MongoDB is now in 4th place at 12.6% of my portfolio. I’ve been in and out a couple of times, being scared out by Amazon, Red Hat and a lot of other FUD, each time having to buy back at a significantly higher price than the one I had sold at. That’s life! I can’t think of anything that will make me sell again except bad operational results, which I don’t think will happen.
Mongo has pretty much invented its solution and category, although it does have competition. It’s the leader in NoSQL data storage. It has chosen to put almost all its money into growing, and thus is still running an adjusted loss, which was 28% of revenue for 2018, down from a loss of 49% of revenue in 2017. (Under the new standard, ASC 606, the loss was only 19.5% of revenue for 2018).
What has changed Mongo is Atlas, which gives it a fully managed cloud solution, and Atlas is growing at about 240%, although off a small base.
They announced July earnings in Sept. Here are some highlights:
• Total revenue was $99 million, up 67%.
• Subscription revenue was $94 million, up 71%.
• Adj gross profit was $71 million, for a 72% adj gross margin.
• Adj op loss was $15 million, improved from $18 million
• Adj op margin was minus 15% up from minus 30% a year ago.
• Adj net loss was $15 million or 26 cents per share, improved from $17.5 million or 34 cents a year ago.
• Cash was $437 million
• Op cash flow was minus $13 million
• Free cash flow of minus $14 million, improved from minus $18 million a year ago.
We adopted the new revenue recognition accounting standard ASC 606 effective January 31, 2019 and applied on a full retrospective basis.
Business Highlights
• Made significant product announcements in June that further our mission to provide the best way to work with data. MongoDB 4.2 added… extended its expertise beyond the database to a data platform with Atlas Data Lake and Atlas Full-Text Search, and Charts. We also unveiled our vision for Realm, the mobile database acquired in May.
• Saw growing momentum with all three major cloud providers.
Conference Call
Atlas revenue grew more than 240% year-over-year and now represents 30% of revenue. Another strong quarter of customer growth ending the quarter with over 15,000 customers.
Our investments in expanding and extending our go-to-market capabilities that are paying off. Given the size of the market in front of us, we have built an increasingly sophisticated three-pronged go-to-market strategy that allows us to pursue the entire database market.
First is our field sales organization.
Second, our inside sales channel focuses on the mid-market, where deals are smaller with shorter sales cycles. These customers, who prefer a low touch sales model with a high degree of automation, have less interest in managing their own infrastructure and therefore see compelling value in Atlas.
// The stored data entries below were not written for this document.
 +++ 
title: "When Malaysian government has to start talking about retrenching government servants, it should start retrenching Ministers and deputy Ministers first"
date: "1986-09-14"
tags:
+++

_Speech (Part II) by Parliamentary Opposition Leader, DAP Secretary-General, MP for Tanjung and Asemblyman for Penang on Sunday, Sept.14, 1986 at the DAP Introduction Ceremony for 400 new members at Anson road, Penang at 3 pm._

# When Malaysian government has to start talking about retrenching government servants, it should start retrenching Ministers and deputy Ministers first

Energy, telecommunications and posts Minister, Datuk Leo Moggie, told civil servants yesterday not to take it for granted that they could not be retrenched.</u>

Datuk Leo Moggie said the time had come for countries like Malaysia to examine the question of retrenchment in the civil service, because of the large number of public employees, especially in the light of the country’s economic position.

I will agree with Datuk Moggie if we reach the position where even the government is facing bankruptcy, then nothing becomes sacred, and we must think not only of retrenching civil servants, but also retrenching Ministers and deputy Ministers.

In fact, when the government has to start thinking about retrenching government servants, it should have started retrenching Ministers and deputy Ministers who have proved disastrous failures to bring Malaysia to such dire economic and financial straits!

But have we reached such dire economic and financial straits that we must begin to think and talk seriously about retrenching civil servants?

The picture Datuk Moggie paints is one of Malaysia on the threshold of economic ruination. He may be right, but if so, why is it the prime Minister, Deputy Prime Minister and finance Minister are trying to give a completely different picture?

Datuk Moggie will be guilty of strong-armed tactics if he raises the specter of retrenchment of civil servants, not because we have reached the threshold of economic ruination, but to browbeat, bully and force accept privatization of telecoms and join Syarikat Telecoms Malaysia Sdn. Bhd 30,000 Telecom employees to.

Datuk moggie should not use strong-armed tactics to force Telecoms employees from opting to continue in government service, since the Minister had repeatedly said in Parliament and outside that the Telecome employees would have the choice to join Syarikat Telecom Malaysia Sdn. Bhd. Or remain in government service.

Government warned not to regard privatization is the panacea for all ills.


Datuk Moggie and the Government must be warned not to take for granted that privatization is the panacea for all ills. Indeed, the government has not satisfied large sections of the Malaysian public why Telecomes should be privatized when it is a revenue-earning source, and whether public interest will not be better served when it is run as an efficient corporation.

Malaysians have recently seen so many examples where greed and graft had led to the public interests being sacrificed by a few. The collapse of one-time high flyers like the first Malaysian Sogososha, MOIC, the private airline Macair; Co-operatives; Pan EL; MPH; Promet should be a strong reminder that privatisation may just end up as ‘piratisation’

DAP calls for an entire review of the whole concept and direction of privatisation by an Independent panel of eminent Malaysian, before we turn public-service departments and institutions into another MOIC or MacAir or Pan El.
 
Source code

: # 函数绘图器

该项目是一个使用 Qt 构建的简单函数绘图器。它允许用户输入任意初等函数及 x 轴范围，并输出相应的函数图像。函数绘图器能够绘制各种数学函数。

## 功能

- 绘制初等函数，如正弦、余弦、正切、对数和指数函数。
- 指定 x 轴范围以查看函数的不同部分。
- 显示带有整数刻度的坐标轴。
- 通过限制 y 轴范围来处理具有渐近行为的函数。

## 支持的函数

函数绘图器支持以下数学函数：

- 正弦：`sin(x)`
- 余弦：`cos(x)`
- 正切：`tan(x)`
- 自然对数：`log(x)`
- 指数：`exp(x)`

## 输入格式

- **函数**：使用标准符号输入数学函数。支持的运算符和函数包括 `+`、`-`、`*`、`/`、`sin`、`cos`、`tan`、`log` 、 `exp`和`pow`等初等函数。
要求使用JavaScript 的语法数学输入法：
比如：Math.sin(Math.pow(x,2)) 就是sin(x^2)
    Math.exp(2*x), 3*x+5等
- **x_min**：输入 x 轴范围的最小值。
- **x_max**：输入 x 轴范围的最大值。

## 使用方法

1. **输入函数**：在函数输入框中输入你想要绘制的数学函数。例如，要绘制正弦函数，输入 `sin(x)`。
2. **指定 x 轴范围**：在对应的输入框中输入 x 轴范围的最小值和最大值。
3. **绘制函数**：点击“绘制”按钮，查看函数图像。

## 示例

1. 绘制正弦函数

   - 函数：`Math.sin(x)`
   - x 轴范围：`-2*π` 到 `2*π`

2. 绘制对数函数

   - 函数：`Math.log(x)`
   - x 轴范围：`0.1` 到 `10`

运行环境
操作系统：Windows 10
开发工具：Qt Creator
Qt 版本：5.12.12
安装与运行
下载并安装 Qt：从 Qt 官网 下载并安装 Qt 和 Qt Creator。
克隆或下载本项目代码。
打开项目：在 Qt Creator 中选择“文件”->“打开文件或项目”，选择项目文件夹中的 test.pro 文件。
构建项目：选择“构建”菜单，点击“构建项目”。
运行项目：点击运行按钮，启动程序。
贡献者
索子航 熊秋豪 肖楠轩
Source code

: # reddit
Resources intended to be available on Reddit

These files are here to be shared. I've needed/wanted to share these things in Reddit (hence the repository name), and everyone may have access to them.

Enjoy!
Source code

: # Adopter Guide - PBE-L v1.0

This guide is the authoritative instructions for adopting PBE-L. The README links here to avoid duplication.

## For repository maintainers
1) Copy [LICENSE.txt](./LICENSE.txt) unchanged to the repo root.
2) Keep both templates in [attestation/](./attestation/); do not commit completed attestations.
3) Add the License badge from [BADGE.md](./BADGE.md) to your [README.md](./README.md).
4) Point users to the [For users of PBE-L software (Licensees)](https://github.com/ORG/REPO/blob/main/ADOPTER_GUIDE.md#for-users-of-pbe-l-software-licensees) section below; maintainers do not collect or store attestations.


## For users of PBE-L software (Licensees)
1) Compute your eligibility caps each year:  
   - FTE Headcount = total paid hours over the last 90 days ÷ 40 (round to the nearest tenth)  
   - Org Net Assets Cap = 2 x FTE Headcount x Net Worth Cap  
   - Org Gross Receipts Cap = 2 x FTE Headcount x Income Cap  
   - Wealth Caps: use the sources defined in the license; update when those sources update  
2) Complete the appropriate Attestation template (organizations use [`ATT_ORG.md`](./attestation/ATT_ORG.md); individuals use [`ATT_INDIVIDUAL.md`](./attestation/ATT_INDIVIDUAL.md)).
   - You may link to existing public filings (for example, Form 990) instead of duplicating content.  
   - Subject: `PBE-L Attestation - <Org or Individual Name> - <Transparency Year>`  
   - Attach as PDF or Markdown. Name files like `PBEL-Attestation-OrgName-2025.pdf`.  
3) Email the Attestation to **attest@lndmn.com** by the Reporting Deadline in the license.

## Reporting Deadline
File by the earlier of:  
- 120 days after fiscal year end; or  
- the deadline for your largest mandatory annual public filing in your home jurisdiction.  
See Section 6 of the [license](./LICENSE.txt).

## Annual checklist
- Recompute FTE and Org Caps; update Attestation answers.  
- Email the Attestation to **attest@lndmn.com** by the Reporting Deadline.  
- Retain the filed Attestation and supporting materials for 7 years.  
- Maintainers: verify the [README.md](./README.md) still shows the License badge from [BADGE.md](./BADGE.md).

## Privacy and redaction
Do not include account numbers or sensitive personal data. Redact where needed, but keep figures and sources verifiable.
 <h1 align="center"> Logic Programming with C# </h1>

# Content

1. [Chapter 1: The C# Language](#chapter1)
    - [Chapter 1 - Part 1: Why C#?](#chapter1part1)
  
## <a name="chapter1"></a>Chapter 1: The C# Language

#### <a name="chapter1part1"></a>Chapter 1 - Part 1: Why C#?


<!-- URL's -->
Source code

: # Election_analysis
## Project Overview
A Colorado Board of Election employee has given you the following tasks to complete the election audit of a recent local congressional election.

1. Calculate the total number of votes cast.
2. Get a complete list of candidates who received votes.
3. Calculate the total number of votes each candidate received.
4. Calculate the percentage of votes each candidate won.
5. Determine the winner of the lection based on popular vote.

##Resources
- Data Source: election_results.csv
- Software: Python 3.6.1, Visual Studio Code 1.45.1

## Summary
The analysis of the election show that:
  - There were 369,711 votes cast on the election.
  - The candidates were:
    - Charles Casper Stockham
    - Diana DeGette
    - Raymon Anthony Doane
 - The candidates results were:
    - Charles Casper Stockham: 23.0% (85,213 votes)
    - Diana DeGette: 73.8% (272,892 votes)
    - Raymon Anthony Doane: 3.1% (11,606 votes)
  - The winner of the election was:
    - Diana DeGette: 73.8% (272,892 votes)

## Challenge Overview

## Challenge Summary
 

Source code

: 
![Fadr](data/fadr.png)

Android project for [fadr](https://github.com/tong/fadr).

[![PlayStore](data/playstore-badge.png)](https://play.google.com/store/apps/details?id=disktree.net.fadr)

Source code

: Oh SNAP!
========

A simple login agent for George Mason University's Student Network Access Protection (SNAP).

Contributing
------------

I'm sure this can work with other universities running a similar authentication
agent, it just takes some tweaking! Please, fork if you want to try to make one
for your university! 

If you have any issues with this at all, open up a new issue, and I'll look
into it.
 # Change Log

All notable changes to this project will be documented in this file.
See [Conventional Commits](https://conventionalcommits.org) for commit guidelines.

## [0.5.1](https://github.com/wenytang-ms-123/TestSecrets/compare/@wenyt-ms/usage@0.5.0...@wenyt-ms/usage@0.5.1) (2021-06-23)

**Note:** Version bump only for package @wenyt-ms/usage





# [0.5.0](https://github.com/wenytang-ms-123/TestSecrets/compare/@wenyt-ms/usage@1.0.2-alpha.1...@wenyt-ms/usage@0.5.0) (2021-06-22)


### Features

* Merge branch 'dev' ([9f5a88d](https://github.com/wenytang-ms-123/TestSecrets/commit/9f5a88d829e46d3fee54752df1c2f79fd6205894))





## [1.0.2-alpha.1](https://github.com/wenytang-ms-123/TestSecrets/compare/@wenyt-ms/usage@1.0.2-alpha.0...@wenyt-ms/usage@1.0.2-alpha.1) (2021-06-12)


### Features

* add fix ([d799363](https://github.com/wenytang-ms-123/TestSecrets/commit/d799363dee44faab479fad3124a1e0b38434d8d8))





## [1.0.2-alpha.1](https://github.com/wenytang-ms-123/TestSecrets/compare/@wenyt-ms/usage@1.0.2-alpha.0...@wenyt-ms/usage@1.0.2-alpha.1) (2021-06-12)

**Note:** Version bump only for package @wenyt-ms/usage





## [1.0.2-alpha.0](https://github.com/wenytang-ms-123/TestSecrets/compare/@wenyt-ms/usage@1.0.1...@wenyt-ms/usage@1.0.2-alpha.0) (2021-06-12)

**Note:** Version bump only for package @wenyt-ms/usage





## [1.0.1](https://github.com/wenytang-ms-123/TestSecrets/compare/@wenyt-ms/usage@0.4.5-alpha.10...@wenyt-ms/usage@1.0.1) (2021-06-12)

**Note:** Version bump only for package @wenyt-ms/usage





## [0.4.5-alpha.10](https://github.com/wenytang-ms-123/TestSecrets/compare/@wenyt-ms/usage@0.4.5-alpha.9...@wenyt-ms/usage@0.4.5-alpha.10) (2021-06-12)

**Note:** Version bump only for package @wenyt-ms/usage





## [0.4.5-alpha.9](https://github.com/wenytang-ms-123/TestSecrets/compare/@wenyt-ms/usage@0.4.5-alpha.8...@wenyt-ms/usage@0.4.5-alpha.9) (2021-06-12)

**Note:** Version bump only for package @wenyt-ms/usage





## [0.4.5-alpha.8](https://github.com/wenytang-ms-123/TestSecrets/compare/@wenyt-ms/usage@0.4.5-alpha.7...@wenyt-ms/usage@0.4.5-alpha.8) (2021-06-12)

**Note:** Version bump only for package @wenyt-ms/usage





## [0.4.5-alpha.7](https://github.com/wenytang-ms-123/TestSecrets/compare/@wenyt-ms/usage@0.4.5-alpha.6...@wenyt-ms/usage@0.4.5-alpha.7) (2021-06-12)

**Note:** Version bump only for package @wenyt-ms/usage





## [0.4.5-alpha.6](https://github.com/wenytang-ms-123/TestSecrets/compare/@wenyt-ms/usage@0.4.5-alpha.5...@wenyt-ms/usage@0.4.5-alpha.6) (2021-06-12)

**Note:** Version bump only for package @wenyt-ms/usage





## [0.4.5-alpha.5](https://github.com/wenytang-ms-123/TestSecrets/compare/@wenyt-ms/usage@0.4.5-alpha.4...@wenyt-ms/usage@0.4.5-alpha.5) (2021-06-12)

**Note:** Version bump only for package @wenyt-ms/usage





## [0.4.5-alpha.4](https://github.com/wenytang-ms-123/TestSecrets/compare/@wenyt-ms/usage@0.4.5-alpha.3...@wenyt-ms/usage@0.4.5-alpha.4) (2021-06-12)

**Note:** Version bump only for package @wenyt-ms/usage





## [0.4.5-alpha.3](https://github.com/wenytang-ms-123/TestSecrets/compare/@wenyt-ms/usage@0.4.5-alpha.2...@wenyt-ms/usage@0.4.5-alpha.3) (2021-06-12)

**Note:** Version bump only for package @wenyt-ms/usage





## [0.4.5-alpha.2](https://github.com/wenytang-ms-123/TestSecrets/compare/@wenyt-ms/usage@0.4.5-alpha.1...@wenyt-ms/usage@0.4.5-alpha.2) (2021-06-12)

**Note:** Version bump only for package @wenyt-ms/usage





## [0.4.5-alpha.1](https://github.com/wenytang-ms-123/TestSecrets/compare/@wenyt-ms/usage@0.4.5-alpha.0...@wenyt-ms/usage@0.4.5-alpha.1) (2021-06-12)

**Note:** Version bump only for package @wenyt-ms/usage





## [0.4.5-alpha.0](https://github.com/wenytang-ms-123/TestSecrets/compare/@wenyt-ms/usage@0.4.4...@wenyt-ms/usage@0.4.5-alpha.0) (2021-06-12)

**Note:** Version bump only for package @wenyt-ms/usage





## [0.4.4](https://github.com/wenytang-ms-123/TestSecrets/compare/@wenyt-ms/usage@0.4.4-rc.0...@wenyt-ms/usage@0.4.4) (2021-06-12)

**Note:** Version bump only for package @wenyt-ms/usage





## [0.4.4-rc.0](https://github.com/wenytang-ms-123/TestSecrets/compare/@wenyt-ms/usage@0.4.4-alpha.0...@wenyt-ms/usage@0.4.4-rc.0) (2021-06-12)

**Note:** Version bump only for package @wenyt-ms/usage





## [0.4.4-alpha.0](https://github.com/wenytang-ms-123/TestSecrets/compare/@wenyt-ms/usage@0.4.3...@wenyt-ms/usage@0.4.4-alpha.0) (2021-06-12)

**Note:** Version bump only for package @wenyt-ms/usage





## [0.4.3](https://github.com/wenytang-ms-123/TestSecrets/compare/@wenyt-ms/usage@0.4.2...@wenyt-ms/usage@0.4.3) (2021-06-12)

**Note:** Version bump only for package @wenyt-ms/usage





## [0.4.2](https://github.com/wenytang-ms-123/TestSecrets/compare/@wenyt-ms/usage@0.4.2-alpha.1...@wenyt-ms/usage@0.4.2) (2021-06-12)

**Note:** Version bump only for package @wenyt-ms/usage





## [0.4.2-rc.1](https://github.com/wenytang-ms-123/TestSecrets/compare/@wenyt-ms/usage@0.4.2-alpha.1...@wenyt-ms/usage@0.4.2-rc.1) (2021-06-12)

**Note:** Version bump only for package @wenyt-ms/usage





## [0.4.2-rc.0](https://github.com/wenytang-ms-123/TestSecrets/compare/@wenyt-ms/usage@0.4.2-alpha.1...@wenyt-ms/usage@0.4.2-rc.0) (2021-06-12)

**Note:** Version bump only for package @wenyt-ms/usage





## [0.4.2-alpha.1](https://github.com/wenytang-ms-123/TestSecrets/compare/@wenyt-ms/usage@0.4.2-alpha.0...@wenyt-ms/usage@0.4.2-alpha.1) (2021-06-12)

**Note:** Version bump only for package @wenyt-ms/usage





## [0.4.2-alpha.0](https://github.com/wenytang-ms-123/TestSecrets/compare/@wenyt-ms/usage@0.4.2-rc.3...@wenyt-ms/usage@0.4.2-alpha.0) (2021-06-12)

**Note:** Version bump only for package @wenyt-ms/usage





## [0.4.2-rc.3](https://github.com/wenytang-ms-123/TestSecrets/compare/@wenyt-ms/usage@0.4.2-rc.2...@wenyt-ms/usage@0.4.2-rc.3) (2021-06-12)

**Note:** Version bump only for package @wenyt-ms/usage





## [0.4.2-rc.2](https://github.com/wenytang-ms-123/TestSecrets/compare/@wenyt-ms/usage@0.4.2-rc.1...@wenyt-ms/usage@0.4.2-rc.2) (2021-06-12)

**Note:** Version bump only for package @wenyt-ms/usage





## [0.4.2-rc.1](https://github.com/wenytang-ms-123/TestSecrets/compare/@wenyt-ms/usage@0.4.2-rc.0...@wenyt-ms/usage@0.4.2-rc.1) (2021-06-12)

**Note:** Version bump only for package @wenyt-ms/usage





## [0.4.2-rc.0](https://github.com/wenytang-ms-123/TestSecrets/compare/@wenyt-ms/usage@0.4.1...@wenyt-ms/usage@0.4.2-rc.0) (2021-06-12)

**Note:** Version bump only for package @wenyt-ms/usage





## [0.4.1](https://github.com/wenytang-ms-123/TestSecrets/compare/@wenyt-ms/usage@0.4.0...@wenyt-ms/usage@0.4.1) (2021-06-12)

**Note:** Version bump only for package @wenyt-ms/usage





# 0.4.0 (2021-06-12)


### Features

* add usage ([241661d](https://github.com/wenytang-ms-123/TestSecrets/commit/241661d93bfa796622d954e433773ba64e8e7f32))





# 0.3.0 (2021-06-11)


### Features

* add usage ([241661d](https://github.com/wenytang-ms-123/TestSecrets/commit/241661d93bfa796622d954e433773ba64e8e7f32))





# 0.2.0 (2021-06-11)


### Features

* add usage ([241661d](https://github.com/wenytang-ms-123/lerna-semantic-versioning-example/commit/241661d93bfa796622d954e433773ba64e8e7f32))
Third is our self-serve channel which has grown significantly as a percentage of revenue over the past year. Starting last year, we significantly increased our investment in this channel to build a world class developer-focused product-led marketing organization.
We also increasingly see synergy across these go-to-market motions. For example, we have observed developers and large enterprises frequently start evaluating and using Atlas via our self-serve channel, which can lead to large opportunities for our direct sales force.
One of the key competitive differentiators is the freedom to run anywhere, and our cloud partnerships enable customers that choose MongoDB Atlas to take advantage of the benefits of each major cloud provider as they see it fit.
We continue to see rapid adoption of Atlas, which grew over 240% and now represents 37% of total revenue compared to 18% a year ago and 35% last quarter. Atlas has now reached a nearly $150 million annualized revenue run rate only three years since its launch.
During the second quarter, we grew our customer base by over 800 customers sequentially, bringing our total customer count to over 15,000, up from over 7,400 a year ago, or up over 100%. The growth in our total customer count is being driven in large part by Atlas, which had over 13,200 customers at the end of the quarter, compared to over 5,300 a year ago.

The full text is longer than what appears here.